CIT 111: Introduction to Databases

Prepare 03: Database Design and Creation

This week you will...

Instructions

This material will help you build a foundation for this week's topic. Test your understanding by taking this week's prepare quiz in Canvas. The quiz is open book and open note. You may retake the quiz up to 3 times to improve your score.

Terms to Know

Database design:
Organizing data to minimize redundancy and ensure data integrity and consistency.
Normal Forms:
A set of rules that if applied to data reduces data redundancy and attributes of each entity are organized in a way that increases data integrity and consistency.
First Normal Form (1NF):
Each cell of the table should only have one single (scalar) value and there should be no repeating columns. The table should also have a primary key.
Second Normal Form (2NF):
Every non-key column must depend on the entire primary key (both parts of a composite primary key).
Third Normal Form (3NF):
Every non-key column must depend only on the primary key (a single value primary key).
De-normalizing:
Ignoring some normal forms if it improves performance of a database.
CRUD (Create, Read, Update and Delete):
These are the four basic functions of relational databases.
DDL (Data Definition Language):
SQL commands that are used to define the database, to create and modify the actual structure of the database. Examples are CREATE, ALTER and DROP.
DML (Data Manipulation Language):
SQL commands that deal with manipulating data in the database. Examples are INSERT, UPDATE, and DELETE.
CREATE:
SQL command that will create new schemas, databases or tables.
INSERT:
SQL commands to add data into tables.
UPDATE:
SQL command to modify or edit data in tables. Always use a WHERE clause with UPDATE.
DELETE:
SQL command to delete data in tables. Always use a WHERE clause with DELETE.
DROP:
SQL command to delete not only data in the table but the table definition itself. So, the entire table is completely deleted.
Referential Integrity:
Implies that relationships among data should be enforced to guarantee the relationship between rows in two tables will remain synchronized during all updates and deletes.
Foreign Key Constraints:
Enforces referential integrity by guaranteeing that changes cannot be made to data in the primary table if those changes invalidate the link to data in the foreign key table.

Designing a Database

Watch the Normalization Video

Normalization Transcript

Database Design

With database design we are trying to organize the data in such a way that redundancy is minimized without losing any data. Redundancy is when we repeat the same data more than once. For example, each time a student registers for a class their name and address might be repeated for each class in which they are registered. Another way you might have repeating data is if you have a list of those same students and their addresses in a separate file listing parking passes or ticket violations. Say the student's address changes, then changing the address would mean editing in different locations; not only in multiple places in registration, but also in a different file at the parking office. There is a greater chance of making a data entry mistake when you must edit in multiple places. It takes more time and resources as well. Having multiple copies of information also increases the chances for unauthorized access to data that should be secure.

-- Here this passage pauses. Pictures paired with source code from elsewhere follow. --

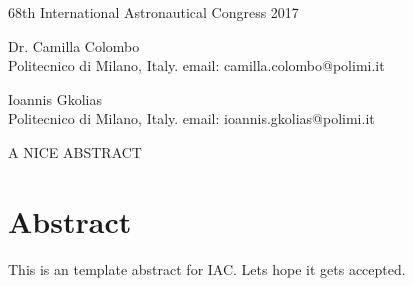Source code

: \documentclass[10pt]{article}
\begin{document}
\begin{center}
68th International Astronautical Congress 2017
\vspace{30pt}


Dr. Camilla Colombo \\
Politecnico di Milano, Italy. email: camilla.colombo@polimi.it

Ioannis Gkolias \\
Politecnico di Milano, Italy. email: ioannis.gkolias@polimi.it


\bigskip

A NICE ABSTRACT
\vspace{12pt}
\end{center}

\section*{Abstract} %
\vspace{-4pt}

This is an template abstract for IAC. Lets hope it gets accepted.
\end{document}

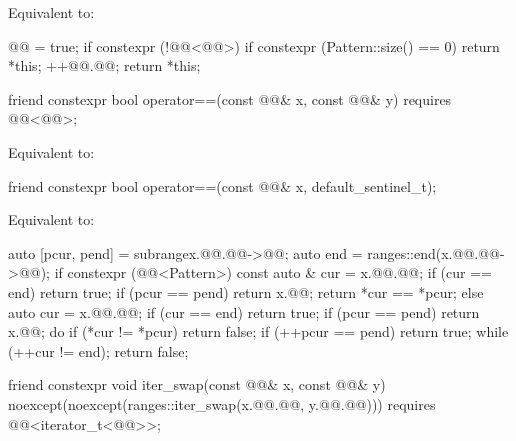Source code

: \begin{itemdescr}
\pnum
\effects
Equivalent to:
\begin{codeblock}
@@ = true;
if constexpr (!@@<@@>) {
  if constexpr (Pattern::size() == 0) {
    return *this;
  }
}
++@@.@@;
return *this;
\end{codeblock}
\end{itemdescr}

%
\begin{itemdecl}
friend constexpr bool operator==(const @@& x, const @@& y)
  requires @@<@@>;
\end{itemdecl}

\begin{itemdescr}
\pnum
\effects
Equivalent to: 
\end{itemdescr}

%
\begin{itemdecl}
friend constexpr bool operator==(const @@& x, default_sentinel_t);
\end{itemdecl}

\begin{itemdescr}
\pnum
\effects
Equivalent to:
\begin{codeblock}
auto [pcur, pend] = subrange{x.@@.@@->@@};
auto end = ranges::end(x.@@.@@->@@);
if constexpr (@@<Pattern>) {
  const auto & cur = x.@@.@@;
  if (cur == end) return true;
  if (pcur == pend) return x.@@;
  return *cur == *pcur;
} else {
  auto cur = x.@@.@@;
  if (cur == end) return true;
  if (pcur == pend) return x.@@;
  do {
    if (*cur != *pcur) return false;
    if (++pcur == pend) return true;
  } while (++cur != end);
  return false;
}
\end{codeblock}
\end{itemdescr}

%
\begin{itemdecl}
friend constexpr void iter_swap(const @@& x, const @@& y)
  noexcept(noexcept(ranges::iter_swap(x.@@.@@, y.@@.@@)))
  requires @@<iterator_t<@@>>;
\end{itemdecl}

Good design also means our data should be accurate and reliable. Setting up constraints on our data is a good way to ensure it has integrity and is consistent. We learned about what data integrity and data consistency were earlier and now we will see this in action as we design a database.

For relational database design, reducing redundancy means splitting the data up into separate entities or tables to minimize redundancy. But it is not always clear how to do this, especially with large 'real-life' databases. Database design can be complex. You may not be the person who will design a database, usually this is the database administrator, but knowing the proper way to design a database will help you understand the structure of the database you work with.

The Statement of Work

It is wise to start with determining what output is needed and work backwards from there to determine what data is even going to be used in the database. As you analyze the needs of the business you can determine what is needed for the database. This may require a lengthy time period to accomplish. Remember this process can begin with the Statement of Work (SOW) that was covered earlier. A SOW is a document that describes the work that needs to be done on a project. It can help clarify the project for both the users and the database designer.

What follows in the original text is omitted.